**What to work on**
Below are entries. Copy exactly the lines running from the line that holds "B (0.0215) |" to the line that holds "Finesse (0.0232) |", with both ends included.

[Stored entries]
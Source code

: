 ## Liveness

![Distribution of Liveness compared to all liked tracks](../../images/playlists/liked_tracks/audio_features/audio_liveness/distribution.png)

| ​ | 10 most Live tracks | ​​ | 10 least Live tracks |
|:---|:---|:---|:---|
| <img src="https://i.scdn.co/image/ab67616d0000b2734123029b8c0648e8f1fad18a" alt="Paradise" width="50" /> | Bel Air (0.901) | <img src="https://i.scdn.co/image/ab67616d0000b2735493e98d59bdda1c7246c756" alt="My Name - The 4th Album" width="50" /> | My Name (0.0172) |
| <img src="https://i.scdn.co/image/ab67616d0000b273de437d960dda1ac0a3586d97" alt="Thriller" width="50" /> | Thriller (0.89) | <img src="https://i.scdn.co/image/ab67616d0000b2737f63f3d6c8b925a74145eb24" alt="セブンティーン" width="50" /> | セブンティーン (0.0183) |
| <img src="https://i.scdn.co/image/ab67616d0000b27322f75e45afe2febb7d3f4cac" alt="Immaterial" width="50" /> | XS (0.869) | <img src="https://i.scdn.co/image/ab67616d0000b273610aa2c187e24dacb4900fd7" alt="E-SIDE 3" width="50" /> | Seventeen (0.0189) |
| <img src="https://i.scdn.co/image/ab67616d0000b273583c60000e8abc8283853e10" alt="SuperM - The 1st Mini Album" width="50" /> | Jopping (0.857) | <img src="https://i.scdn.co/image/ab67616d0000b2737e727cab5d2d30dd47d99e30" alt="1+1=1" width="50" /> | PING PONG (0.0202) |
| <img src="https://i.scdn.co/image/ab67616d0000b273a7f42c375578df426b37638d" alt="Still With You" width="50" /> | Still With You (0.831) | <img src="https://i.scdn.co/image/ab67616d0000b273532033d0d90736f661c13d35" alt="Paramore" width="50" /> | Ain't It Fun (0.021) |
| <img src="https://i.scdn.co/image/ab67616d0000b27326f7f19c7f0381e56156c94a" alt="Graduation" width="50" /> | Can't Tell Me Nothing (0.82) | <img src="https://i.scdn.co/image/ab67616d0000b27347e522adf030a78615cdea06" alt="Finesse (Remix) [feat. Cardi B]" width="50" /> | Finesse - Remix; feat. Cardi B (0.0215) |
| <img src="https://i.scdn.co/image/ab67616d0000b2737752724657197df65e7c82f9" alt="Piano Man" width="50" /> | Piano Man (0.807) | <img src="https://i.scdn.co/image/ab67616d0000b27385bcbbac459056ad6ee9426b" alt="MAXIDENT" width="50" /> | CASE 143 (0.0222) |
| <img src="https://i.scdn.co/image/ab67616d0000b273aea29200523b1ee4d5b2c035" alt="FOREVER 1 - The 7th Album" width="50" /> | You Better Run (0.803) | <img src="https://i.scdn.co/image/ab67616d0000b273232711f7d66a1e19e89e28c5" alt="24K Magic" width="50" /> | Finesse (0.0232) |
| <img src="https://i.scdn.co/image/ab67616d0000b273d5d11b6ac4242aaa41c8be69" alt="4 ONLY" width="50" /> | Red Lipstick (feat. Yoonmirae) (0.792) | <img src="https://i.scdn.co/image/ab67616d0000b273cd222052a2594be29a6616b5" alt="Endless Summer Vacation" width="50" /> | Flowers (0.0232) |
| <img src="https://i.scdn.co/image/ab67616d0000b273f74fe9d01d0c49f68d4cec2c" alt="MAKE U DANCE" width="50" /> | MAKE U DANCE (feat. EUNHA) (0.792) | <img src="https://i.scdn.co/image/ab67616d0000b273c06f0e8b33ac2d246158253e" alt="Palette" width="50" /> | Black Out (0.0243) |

**Problem solution**
| <img src="https://i.scdn.co/image/ab67616d0000b27326f7f19c7f0381e56156c94a" alt="Graduation" width="50" /> | Can't Tell Me Nothing (0.82) | <img src="https://i.scdn.co/image/ab67616d0000b27347e522adf030a78615cdea06" alt="Finesse (Remix) [feat. Cardi B]" width="50" /> | Finesse - Remix; feat. Cardi B (0.0215) |
| <img src="https://i.scdn.co/image/ab67616d0000b2737752724657197df65e7c82f9" alt="Piano Man" width="50" /> | Piano Man (0.807) | <img src="https://i.scdn.co/image/ab67616d0000b27385bcbbac459056ad6ee9426b" alt="MAXIDENT" width="50" /> | CASE 143 (0.0222) |
| <img src="https://i.scdn.co/image/ab67616d0000b273aea29200523b1ee4d5b2c035" alt="FOREVER 1 - The 7th Album" width="50" /> | You Better Run (0.803) | <img src="https://i.scdn.co/image/ab67616d0000b273232711f7d66a1e19e89e28c5" alt="24K Magic" width="50" /> | Finesse (0.0232) |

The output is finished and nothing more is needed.